À 12 ans, Antonin quémendait des billets de 20 $ à ses parents (la comédienne Katherine Mousseau et l’auteur-compositeur-interprète Michel Rivard) pour essayer des restaurants. Un an avant qu’il ouvre le sien, Le Mousso, avec sa mère, on «quémandait» déjà des réservations sur son compte Instagram, qui cumule plus de 26 000 abonnés. À 32 ans, le chef vient d’être nommé «Grand de  demain» par la prestigieuse équipe de Gault & Millau, qui a décerné quatre toques à son établissement montréalais.

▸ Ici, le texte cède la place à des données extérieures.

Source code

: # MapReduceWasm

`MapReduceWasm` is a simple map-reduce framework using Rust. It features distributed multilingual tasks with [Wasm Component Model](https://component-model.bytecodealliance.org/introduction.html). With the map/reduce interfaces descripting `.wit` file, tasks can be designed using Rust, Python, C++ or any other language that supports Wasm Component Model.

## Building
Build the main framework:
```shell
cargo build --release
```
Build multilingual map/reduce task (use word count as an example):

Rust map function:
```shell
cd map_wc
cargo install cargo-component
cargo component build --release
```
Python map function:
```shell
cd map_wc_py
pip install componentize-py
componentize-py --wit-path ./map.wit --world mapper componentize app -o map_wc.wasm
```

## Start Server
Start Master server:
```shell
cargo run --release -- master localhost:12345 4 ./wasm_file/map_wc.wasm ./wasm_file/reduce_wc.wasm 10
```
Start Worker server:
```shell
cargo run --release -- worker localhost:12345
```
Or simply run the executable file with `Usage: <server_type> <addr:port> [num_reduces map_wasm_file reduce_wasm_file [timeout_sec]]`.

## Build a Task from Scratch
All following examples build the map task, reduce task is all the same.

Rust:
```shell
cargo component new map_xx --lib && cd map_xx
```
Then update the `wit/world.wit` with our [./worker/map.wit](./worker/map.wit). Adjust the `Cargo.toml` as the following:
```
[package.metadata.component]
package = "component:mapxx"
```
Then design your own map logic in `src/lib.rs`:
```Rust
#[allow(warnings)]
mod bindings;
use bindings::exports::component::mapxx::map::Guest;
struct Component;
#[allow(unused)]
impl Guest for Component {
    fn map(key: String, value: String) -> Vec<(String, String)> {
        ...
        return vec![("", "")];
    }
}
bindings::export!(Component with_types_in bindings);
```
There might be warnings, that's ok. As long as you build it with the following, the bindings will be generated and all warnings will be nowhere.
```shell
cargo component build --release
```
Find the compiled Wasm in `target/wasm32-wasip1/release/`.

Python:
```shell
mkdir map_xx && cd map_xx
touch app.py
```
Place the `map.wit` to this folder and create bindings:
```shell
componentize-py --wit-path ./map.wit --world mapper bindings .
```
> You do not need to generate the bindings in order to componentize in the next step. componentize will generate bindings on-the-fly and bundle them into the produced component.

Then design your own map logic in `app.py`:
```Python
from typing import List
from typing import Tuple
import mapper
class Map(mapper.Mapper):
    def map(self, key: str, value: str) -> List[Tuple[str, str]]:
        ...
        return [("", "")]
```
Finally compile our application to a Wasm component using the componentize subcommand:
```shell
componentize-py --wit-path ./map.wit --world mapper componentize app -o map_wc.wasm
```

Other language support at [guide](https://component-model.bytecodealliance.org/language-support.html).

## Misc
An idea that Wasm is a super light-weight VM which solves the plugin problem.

 Le foodisme en 2016. Vive la curiosité! «C’est un courant censé nous ouvrir sur le monde et nous instruire sur l’alimentation. Moi, par exemple, je cuisine à l’africaine alors que je n’ai jamais mis les pieds en Afrique. Mais le «festival du selfie» devant le moindre banana split, c’est de l’égocentrisme et du repli sur soi. Ma clientèle prend des photos de mes plats. Instagram m’a fait connaître, je ne peux donc pas être contre le phénomène! Par contre, je ne peux pas m’empêcher de remettre en question l’état psychologique des gens qui prennent en photo tout ce qu’ils mangent. Il faut se questionner! Il y a 30 ans, être foodie signifiait aimer manger. C’était un état d’âme et non une étiquette. En 2016, ça veut plutôt dire faire partie d’une communauté et, à mon avis, si tu te présentes comme un foodie, tu es déjà perdu.»

Une indigestion d’images. Sur le compte Instagram de son resto, Antonin publie la photo d’une patate au foin, clairement identifiée comme telle. «Les gens demandent ce que c’est! On a tellement besoin de nouveauté qu’on ne prend plus le temps d’intégrer le sens des images. Prendre son muffin en photo, c’est bien beau, mais le but, c’est de ressentir quelque chose en le mangeant et non en partageant sa photo avec la planète.»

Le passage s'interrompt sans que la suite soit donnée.